*Almost SYN-FREE* home-made soft cheese - in any flavour you like!

Yummo!!! Just had some of my garlic, pepper & lemon zest one! :drool: Almost like real Boursin!! :eek: Think I overdid the garlic a bit though. best not open my mouth for fear of knocking people out... :rolleyes:

You can't beat a good bit of garlic!! Did you just grate a bit into the yoghurt? Do you think it might benefit from cooking the garlic (either a quick fry with frylight or roasting some cloves) and then putting it in? I'm planning on making this over the next few days and want to do a garlic one so wondered what your thoughts would be having already made it. And don't worry, I'm not worried about smelling so if you think raw would be better, just let me know!! :D
 
You can't beat a good bit of garlic!! Did you just grate a bit into the yoghurt? Do you think it might benefit from cooking the garlic (either a quick fry with frylight or roasting some cloves) and then putting it in? I'm planning on making this over the next few days and want to do a garlic one so wondered what your thoughts would be having already made it. And don't worry, I'm not worried about smelling so if you think raw would be better, just let me know!! :D

No I just crushed it, 2 cloves I used for 500g. They're pretty strong ones though cos they were the cheapo multipack with the green bit in the middle. You could cook it I guess yeah, maybe even a bit of onion, yum yum! :) I used loads of pepper, 1-2tsp I reckon, and the zest of 1/2 a lemon. Fabbo! Gotta get thinking of a new flavour now :) Quite like the caramelised onion idea... hmmm...
 
Only just seen this thread. Sounds amazing. Will certainly be having a go at this once my cheap Philli is used up! (Mr T has had it on BOGOF for a few weeks now!).

Denise
 
Ermintrude, this sounds bloody fabulous! I will be trying this over the weekend. Thanks honey x
 
I made the garlic one too and it was lovely.

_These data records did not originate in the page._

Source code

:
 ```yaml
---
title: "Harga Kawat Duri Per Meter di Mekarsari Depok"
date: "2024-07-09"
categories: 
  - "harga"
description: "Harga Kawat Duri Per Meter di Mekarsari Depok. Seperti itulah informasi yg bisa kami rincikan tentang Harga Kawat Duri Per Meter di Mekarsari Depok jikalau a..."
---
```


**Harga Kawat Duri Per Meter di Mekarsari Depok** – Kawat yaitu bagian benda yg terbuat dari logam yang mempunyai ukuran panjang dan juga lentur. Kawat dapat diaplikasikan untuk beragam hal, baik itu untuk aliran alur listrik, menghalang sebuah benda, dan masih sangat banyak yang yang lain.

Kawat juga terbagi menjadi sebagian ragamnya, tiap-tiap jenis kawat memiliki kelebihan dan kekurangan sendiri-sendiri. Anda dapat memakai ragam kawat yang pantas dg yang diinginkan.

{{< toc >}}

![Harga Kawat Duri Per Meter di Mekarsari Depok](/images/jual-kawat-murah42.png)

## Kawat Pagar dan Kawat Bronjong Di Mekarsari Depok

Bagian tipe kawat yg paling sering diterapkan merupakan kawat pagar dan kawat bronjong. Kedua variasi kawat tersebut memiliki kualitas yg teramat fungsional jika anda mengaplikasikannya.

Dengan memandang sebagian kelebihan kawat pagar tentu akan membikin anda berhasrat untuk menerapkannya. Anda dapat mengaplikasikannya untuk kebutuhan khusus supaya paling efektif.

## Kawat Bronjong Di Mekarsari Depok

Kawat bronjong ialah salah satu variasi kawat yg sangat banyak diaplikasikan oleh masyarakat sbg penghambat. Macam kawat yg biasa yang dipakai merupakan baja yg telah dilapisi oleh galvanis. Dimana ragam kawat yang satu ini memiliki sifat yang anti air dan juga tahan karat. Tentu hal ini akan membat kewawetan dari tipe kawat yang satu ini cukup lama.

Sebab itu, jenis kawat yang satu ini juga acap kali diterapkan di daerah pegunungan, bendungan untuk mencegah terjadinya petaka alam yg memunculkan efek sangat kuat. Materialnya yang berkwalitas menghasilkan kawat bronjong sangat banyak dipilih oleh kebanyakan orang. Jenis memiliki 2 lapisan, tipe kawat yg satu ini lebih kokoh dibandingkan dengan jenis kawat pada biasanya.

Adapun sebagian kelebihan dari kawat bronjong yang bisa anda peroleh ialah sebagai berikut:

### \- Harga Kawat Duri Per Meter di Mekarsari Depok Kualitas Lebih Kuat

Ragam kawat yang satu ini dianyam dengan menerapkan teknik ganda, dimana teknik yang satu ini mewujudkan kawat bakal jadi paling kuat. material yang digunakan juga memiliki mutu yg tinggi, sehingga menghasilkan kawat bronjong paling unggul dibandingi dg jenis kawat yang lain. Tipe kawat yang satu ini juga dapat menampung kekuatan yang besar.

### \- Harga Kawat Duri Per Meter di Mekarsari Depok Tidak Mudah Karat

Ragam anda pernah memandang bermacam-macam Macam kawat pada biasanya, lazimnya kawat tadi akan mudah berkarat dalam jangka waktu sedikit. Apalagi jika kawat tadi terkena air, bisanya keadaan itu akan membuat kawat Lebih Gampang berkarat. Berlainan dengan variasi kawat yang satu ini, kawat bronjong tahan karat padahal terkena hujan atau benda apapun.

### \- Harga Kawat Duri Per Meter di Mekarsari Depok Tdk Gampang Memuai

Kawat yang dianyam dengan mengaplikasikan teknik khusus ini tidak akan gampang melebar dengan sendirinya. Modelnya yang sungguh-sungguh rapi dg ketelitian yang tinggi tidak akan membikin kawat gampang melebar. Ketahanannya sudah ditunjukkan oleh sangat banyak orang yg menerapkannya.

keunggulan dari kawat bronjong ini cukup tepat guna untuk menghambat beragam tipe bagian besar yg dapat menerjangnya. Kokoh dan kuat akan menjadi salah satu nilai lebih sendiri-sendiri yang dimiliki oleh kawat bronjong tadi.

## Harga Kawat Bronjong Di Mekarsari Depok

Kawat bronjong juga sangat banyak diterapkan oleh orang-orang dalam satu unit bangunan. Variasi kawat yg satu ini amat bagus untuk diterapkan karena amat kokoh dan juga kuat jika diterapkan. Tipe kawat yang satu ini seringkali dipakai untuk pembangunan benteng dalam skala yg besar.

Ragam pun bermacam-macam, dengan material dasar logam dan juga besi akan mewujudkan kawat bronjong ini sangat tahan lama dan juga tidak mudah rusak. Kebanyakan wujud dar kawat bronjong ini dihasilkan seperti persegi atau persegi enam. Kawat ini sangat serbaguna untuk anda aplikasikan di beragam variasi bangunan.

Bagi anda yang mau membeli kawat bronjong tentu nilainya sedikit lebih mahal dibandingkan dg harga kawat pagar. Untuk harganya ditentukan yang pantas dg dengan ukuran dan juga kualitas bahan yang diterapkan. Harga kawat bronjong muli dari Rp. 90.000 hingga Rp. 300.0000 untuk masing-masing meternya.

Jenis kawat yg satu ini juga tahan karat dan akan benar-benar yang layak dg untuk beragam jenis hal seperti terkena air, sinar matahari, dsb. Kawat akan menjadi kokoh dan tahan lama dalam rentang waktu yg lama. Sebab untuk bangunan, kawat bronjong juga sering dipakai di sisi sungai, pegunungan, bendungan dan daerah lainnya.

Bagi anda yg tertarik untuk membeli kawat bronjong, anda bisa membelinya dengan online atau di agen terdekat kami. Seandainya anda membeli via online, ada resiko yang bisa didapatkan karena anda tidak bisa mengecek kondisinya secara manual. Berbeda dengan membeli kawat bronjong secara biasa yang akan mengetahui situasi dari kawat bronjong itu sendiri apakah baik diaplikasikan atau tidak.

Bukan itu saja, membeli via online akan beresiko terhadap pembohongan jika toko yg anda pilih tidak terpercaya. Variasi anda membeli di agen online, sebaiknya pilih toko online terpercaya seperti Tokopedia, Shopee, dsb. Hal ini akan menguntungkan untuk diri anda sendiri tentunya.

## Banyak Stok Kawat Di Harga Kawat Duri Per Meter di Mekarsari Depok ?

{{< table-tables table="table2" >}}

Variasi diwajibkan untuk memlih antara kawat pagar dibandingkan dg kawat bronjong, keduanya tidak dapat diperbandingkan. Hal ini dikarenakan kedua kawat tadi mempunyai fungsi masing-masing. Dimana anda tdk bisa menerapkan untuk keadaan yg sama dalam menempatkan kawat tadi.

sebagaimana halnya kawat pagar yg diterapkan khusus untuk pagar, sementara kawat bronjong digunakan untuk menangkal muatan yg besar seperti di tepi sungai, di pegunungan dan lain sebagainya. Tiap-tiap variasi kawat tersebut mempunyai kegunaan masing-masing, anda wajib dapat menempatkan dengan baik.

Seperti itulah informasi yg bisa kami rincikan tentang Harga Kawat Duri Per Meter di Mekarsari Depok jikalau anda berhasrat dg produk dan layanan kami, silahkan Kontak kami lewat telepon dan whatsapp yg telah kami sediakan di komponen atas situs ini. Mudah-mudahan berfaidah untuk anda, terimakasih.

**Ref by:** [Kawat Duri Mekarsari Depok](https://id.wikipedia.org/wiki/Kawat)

Found this recipe for cheesecake using the yogurt cheese. I haven't tried it myself and you'd have to substitute the sugar for sweetener and syn the flour but by the looks of it, it would be low syn. The flour syns would be 10.5 for the whole cake and it says it serves 10-12 so around 1 syn a slice which isn't bad. No base mind, but might still be nice.
A New York-Style Cheesecake

This recipe makes a dense New York-style cheesecake that is served without a crust.
  • Ingredients:
  • 4 cups well-drained yogurt cheese
  • 2 cups sugar
  • 6 egg whites, or 3 eggs
  • 1 Tbs. fresh lemon juice
  • 1 tsp. grated fresh lemon peel (zest)
  • 1 tsp. vanilla extract
  • 3 Tbs. sifted cake flour
  • Directions:


  • Preheat oven to 325 degrees. Spray the sides and bottom of a 2-quart souffle dish with nonstick cooking spray.
  • Mix yogurt cheese with sugar, egg whites, lemon juice, lemon peel, vanilla and cake flour until blended.
  • Pour into prepared dish and set into a large pan of hot water.
  • Bake for about an hour and a half or until cake is browned and cracked.
  • Turn off oven and leave cake in oven for 1 hour longer.
  • Remove cheesecake from water bath and allow to cool in dish on a wire rack for 1 hour.
  • Place serving platter over dish and invert. Chill until ready to serve. Serves 10-12.
 
I made the garlic version with raw garlic and it was lush. We had it over 5 bean chilli instead of our usual humous and it was gorgeous. Will definitely make again :)
 
Just this sec made some of this with fresh garlic, crushed chillies and a little pepper.

Thanks Erm!!!
 
Just to let you know, I made the cheesecake recipe but divided it by three (so 1 egg, 1 tbsp of flour etc) and put them in a muffin pan to make 3 mini cheesecakes. I used sweetener instead of the sugar and found it a little sweet but apart from that it was lush! I used just under 1 tbsp of flour which was the only synnable ingredient, and it worked out as 1 syn per mini cheesecake. I thought it was a really nice treat for 1 syn!
I made it using yoghurt cheese from fat free natural yoghurt but it would probably be really creamy if made from fat free greek yoghurt.
 
My mum used to use old pairs of tights when we made stuff when I was little :D Anything that'll hold the yoghurt in but let the water out will be fine.
 
Wow this has got to be my best SW recipe find! Thank you so much!
I made mine with garlic and dried mixed herbs and it tastes just like Boursin (only with a stronger garlic flavour as I went a bit OTT with the fresh garlic!) and is fab spread on crackers.